O trigo (Triticum aestivum L.) é oriundo do sudeste da Ásia e pertence à família Poaceae, destaca-se como um dos mais importantes cereais da economia mundial, com uma produção anual de 600 milhões de toneladas de grãos. Os principais produtores e exportadores mundiais são: União Europeia, Estados Unidos da América e China. Em contrapartida, os importadores são o Brasil, a China e a Índia. No Brasil, a Região Sul destaca-se na produção deste cereal invernal com mais de 80% do total da produção nacional.
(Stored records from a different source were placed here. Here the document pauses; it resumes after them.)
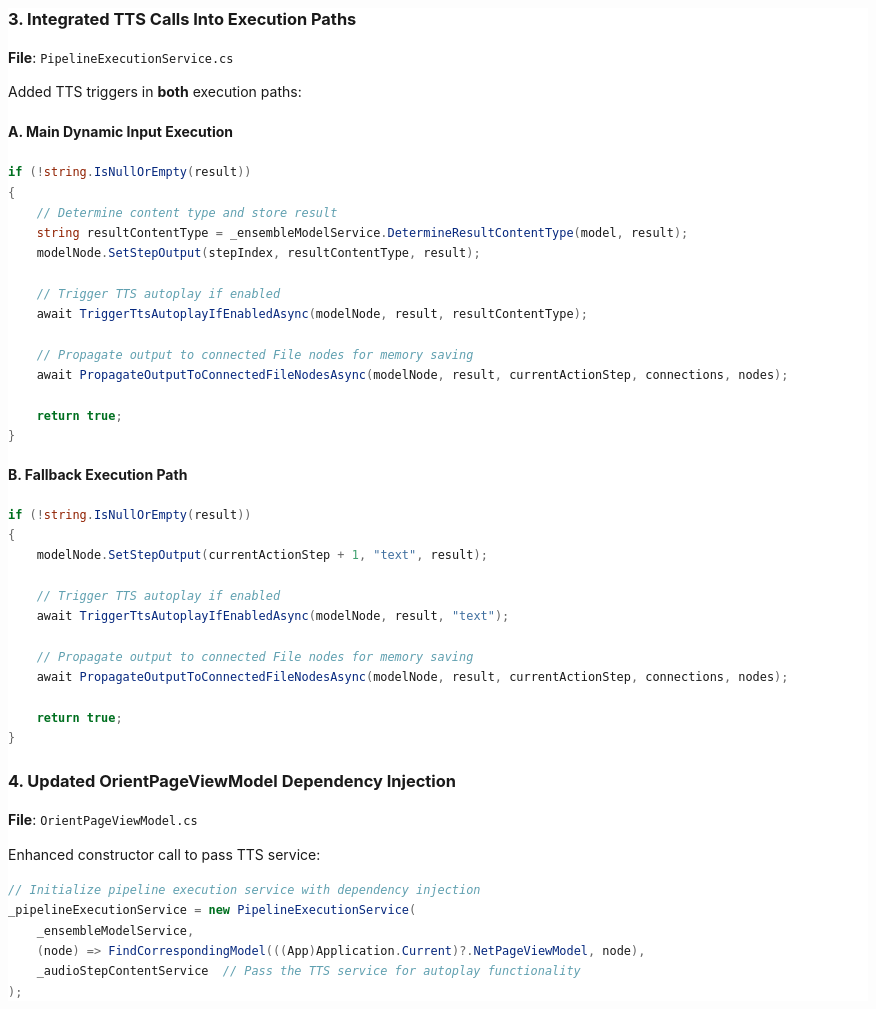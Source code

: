 ### 3. Integrated TTS Calls Into Execution Paths
**File**: `PipelineExecutionService.cs`

Added TTS triggers in **both** execution paths:

#### A. Main Dynamic Input Execution
```csharp
if (!string.IsNullOrEmpty(result))
{
    // Determine content type and store result
    string resultContentType = _ensembleModelService.DetermineResultContentType(model, result);
    modelNode.SetStepOutput(stepIndex, resultContentType, result);

    // Trigger TTS autoplay if enabled
    await TriggerTtsAutoplayIfEnabledAsync(modelNode, result, resultContentType);

    // Propagate output to connected File nodes for memory saving
    await PropagateOutputToConnectedFileNodesAsync(modelNode, result, currentActionStep, connections, nodes);
    
    return true;
}
```

#### B. Fallback Execution Path
```csharp
if (!string.IsNullOrEmpty(result))
{
    modelNode.SetStepOutput(currentActionStep + 1, "text", result);

    // Trigger TTS autoplay if enabled
    await TriggerTtsAutoplayIfEnabledAsync(modelNode, result, "text");

    // Propagate output to connected File nodes for memory saving
    await PropagateOutputToConnectedFileNodesAsync(modelNode, result, currentActionStep, connections, nodes);
    
    return true;
}
```

### 4. Updated OrientPageViewModel Dependency Injection
**File**: `OrientPageViewModel.cs`

Enhanced constructor call to pass TTS service:
```csharp
// Initialize pipeline execution service with dependency injection
_pipelineExecutionService = new PipelineExecutionService(
    _ensembleModelService,
    (node) => FindCorrespondingModel(((App)Application.Current)?.NetPageViewModel, node),
    _audioStepContentService  // Pass the TTS service for autoplay functionality
);
```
Inicialmente o cultivo do trigo tinha como principal objetivo a produção dos grãos, sendo utilizado como matéria-prima para elaborar pães, massas e biscoitos, bem como, na fabricação de rações para animais. Devido à grande capacidade de produção de biomassa, apresentada por alguns genótipos na fase vegetativa, viu-se a possibilidade de utilizar estes genótipos para a produção da forragem e ainda produzir os grãos.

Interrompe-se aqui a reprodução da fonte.